Profile Image for Joy Carrington.
161 reviews
September 5, 2023
A fascinating memoir about the experiences of the author practicing frontier medicine in rural Alaska. I really enjoyed it!
Profile Image for Elizabeth (thebookedcookie).
499 reviews
April 23, 2024
I’m always interested in books about medicine. This book not only involves medicine, but it’s in a remote setting in the 1970’s. It’s a fascinating look at the Alaskan frontier with its accompanying racism and lack of up to date resources.

This was a fast paced story with plenty of misadventures and heart stopping moments. The politics that were present in the medical setting in Alaska are not so different than hospital politics today. I found it interesting to see how Dr. Sims dealt with the lack of equipment and the ways he was able to improvise to save lives.

I can’t imagine moving to such a remote place with a pregnant wife, trying to win over a community, and deal with non medical people who think they know best. I could feel the stress. I haven’t read very many memoirs. I found this to be enjoyable and was grateful to read it in my comfortable home which is located close to a state of the art hospital.
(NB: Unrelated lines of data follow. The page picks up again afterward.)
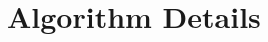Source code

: \documentclass[letterpaper, 10 pt, conference]{ieeeconf}  %
\begin{document}
\section{Algorithm Details}
\label{sec_details}


%
%
\end{document}
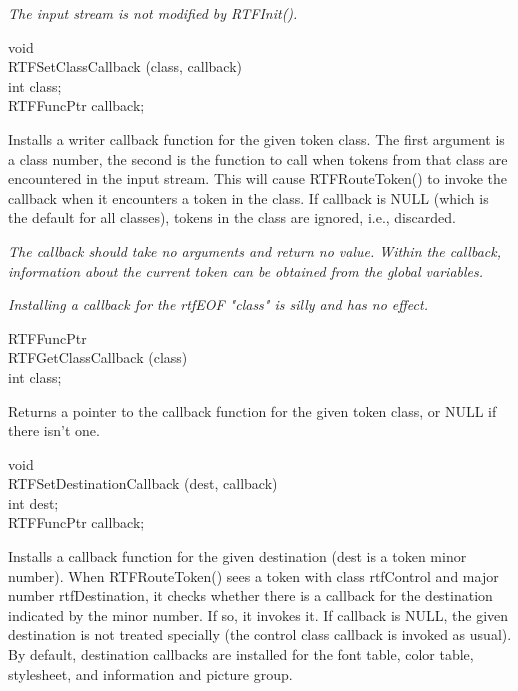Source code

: \documentclass{article}
\begin{document}
\noindent
{\em The input stream is not modified by RTFInit().



}
\noindent
void\\
RTFSetClassCallback (class, callback)\\
int		class;\\
RTFFuncPtr	callback;




\noindent
Installs a writer callback function for the given token class. The first 
argument is a class number, the second is the function to call when tokens 
from that class are encountered in the input stream. This will cause RTFRouteToken() 
to invoke the callback when it encounters a token in the class. If callback 
is NULL (which is the default for all classes), tokens in the class are ignored, 
i.e., discarded.



\noindent
{\em The callback should take no arguments and return no value. Within the 
callback, information about the current token can be obtained from the global 
variables.



\noindent
{\em Installing a callback for the rtfEOF "class" is silly and has no effect.



}}
\noindent
RTFFuncPtr\\
RTFGetClassCallback (class)\\
int	class;




\noindent
Returns a pointer to the callback function for the given token class, or 
NULL if there isn't one.




\noindent
void\\
RTFSetDestinationCallback (dest, callback)\\
int		dest;\\
RTFFuncPtr	callback;




\noindent
Installs a callback function for the given destination (dest is a token minor 
number). When RTFRouteToken() sees a token with class rtfControl and major 
number rtfDestination, it checks whether there is a callback for the destination 
indicated by the minor number. If so, it invokes it. If callback is NULL, 
the given destination is not treated specially (the control class callback 
is invoked as usual). By default, destination callbacks are installed for 
the font table, color table, stylesheet, and information and picture group.
\end{document}
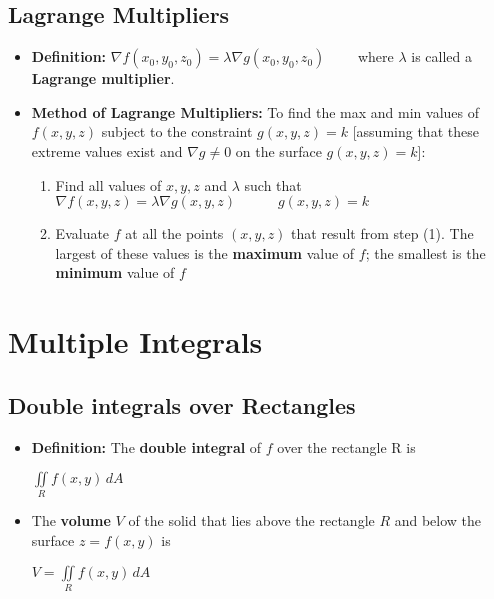 \documentclass{report}
\begin{document}
	\section{Lagrange Multipliers}
		\begin{itemize}\addtolength{\leftskip}{2em}
			\item \textbf{Definition: }$\nabla f(x_0,y_0,z_0) = \lambda \nabla g(x_0,y_0,z_0)\quad\quad$ where $\lambda$ is called a \textbf{Lagrange multiplier}.
			\item \textbf{Method of Lagrange Multipliers:} To find the max and min values of $f(x,y,z)$ subject to the constraint $g(x,y,z)=k$ [assuming that these extreme values exist and $\nabla g\ne 0$ on the surface $g(x,y,z)=k$]:
			\begin{enumerate}\addtolength{\leftskip}{4em}
				\item Find all values of $x,y,z$ and $\lambda$ such that 
				\subsubitem$\nabla f(x,y,z)=\lambda \nabla g(x,y,z)\quad\quad\quad g(x,y,z)=k$
				\item Evaluate $f$ at all the points $(x,y,z)$ that result from step (1). The largest of these values is the \textbf{maximum} value of $f$; the smallest is the \textbf{minimum} value of $f$
			\end{enumerate} 
		\end{itemize}
\chapter{Multiple Integrals}
	\section{Double integrals over Rectangles}
		\begin{itemize}\addtolength{\leftskip}{2em}
			\item \textbf{Definition:} The \textbf{double integral} of $f$ over the rectangle R is 
			\begin{center}
			$\iint\limits_{R} f(x,y)\,dA$ 
			\end{center}
			\item The \textbf{volume} $V$ of the solid that lies above the rectangle $R$ and below the surface $z=f(x,y)$ is 
			\begin{center}
				$V=\iint\limits_{R}f(x,y)\,dA$
			\end{center}
		\end{itemize}
\end{document}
This book contains strong profanity and medical gore.
Profile Image for Liz.
123 reviews1 follower
May 7, 2024
Really enjoyed listening to this audiobook of a physician’s memoir of his experience with an unexpected placement in Nome, Alaska.
Profile Image for Caroline Filley.
59 reviews
October 22, 2024
Good little heart warming read. I am always a sucker for some stories about rural medicine, something about it touches on the root of why I am becoming a doctor so it makes me feel sentimental :,)
Profile Image for Kimberly.
340 reviews3 followers
January 8, 2025
A well-written memoir that I found fascinating! Audio narration was well done too. Some language but not excessive.